ABSTRACT
With the recent announcement of 45nm products we have confirmation that Moore's Law is still in force. Thus, we are about to see yet another large increase in the number of transistors that fit on a single chip. While this is a great opportunity, we have been observing increasing challenges in finding the most effective uses for these transistors. Design team size, mask costs and fabrication costs are all increasing, thus there is increasing desire to make the right decisions about which research ideas to bring forward to design. Unfortunately, our existing evaluation methodologies are proving increasingly ineffective at providing compelling evidence that a new idea warrants inclusion in future designs. In this talk, I will elaborate on these challenges and discuss some approaches to improve on our ability to prove the merit of architectural ideas.
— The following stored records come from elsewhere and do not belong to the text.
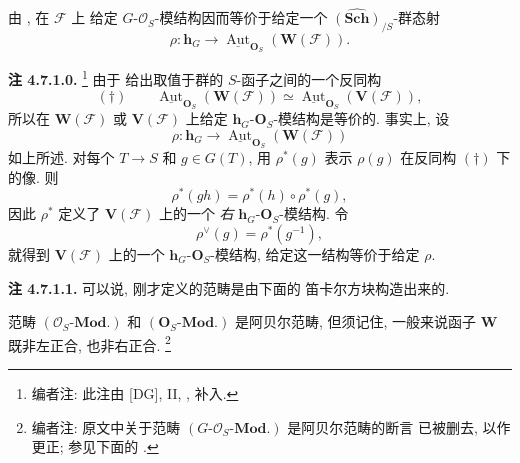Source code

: 由 , 在 \(\mathscr F\) 上
给定 \(G\)-\(\mathcal O_S\)-模结构因而等价于给定一个
\(\widehat{(\mathbf{Sch})}_{/S}\)-群态射
\[
  \rho:\mathbf h_G\longrightarrow
    \underline{\operatorname{Aut}}_{\mathbf O_S}
      (\mathbf W(\mathscr F)).
\]

\medskip
\noindent{}\textbf{注 4.7.1.0.}
\footnote{编者注: 此注由 [DG], II,
,
 补入.}
由于  给出取值于群的
\(S\)-函子之间的一个反同构
\[
  (\dagger)\qquad
  \underline{\operatorname{Aut}}_{\mathbf O_S}
    (\mathbf W(\mathscr F))
  \simeq
  \underline{\operatorname{Aut}}_{\mathbf O_S}
    (\mathbf V(\mathscr F)),
\]
所以在 \(\mathbf W(\mathscr F)\) 或 \(\mathbf V(\mathscr F)\)
上给定 \(\mathbf h_G\)-\(\mathbf O_S\)-模结构是等价的.
事实上, 设
\[
  \rho:\mathbf h_G\longrightarrow
  \underline{\operatorname{Aut}}_{\mathbf O_S}
    (\mathbf W(\mathscr F))
\]
如上所述. 对每个 \(T\to S\) 和 \(g\in G(T)\),
用 \(\rho^*(g)\) 表示 \(\rho(g)\) 在反同构 \((\dagger)\)
下的像. 则
\[
  \rho^*(gh)=\rho^*(h)\circ\rho^*(g),
\]
因此 \(\rho^*\) 定义了 \(\mathbf V(\mathscr F)\) 上的一个
\emph{右} \(\mathbf h_G\)-\(\mathbf O_S\)-模结构. 令
\[
  \rho^{\vee}(g)=\rho^*(g^{-1}),
\]
就得到 \(\mathbf V(\mathscr F)\) 上的一个
\(\mathbf h_G\)-\(\mathbf O_S\)-模结构, 给定这一结构等价于给定
\(\rho\).

\medskip
\noindent{}\textbf{注 4.7.1.1.}
可以说, 刚才定义的范畴是由下面的 笛卡尔方块构造出来的.

\begin{figure}[H]
  \centering
  
  \label{fig:sga3-exp1-p028-rem4711-category-squares}
\end{figure}

范畴 \((\mathcal O_S\text{-}\mathbf{Mod.})\) 和
\((\mathbf O_S\text{-}\mathbf{Mod.})\) 是阿贝尔范畴, 但须记住,
一般来说函子 \(\mathbf W\) 既非左正合, 也非右正合.
\footnote{编者注: 原文中关于范畴
\((G\text{-}\mathcal O_S\text{-}\mathbf{Mod.})\) 是阿贝尔范畴的断言
已被删去, 以作更正; 参见下面的
.}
In particular, I will discuss an approach to using field-programmable gate arrays (FPGAs) as the basis for the modeling of future systems. Included in the discussion will be a practical approach to modularizing the model, separation of the functional and timing aspects of the simulation, and additional infrastructure important for performance modeling.

BIOGRAPHY
Dr. Joel S. Emer is an Intel Fellow working in the Digital Enterprise Group, where he is director of micro-architecture research. Before joining Intel he spent 22 years as a Digital/Compaq employee, where he worked on processor architecture, performance analysis and performance modeling methodologies for a number of VAX and Alpha CPUs. He is widely recognized for his architecture contributions, including pioneering efforts in simultaneous multithreading, and for his seminal work on the now pervasive quantitative approach to processor evaluation. He also has researched heterogeneous distributed systems and networked file systems at DEC and during a three year sabbatical at MIT. His current research interests include processor reliability, multithreaded processor organizations, techniques for increased
instruction level parallelism, pipeline organization, instruction and data cache organizations, branch prediction schemes, and performance modeling. Dr. Emer holds a Ph.D. in Electrical Engineering from the University of Illinois, and M.S.E.E. and B.S.E.E. degrees from Purdue University. He is also a Fellow of both the ACM and the IEEE.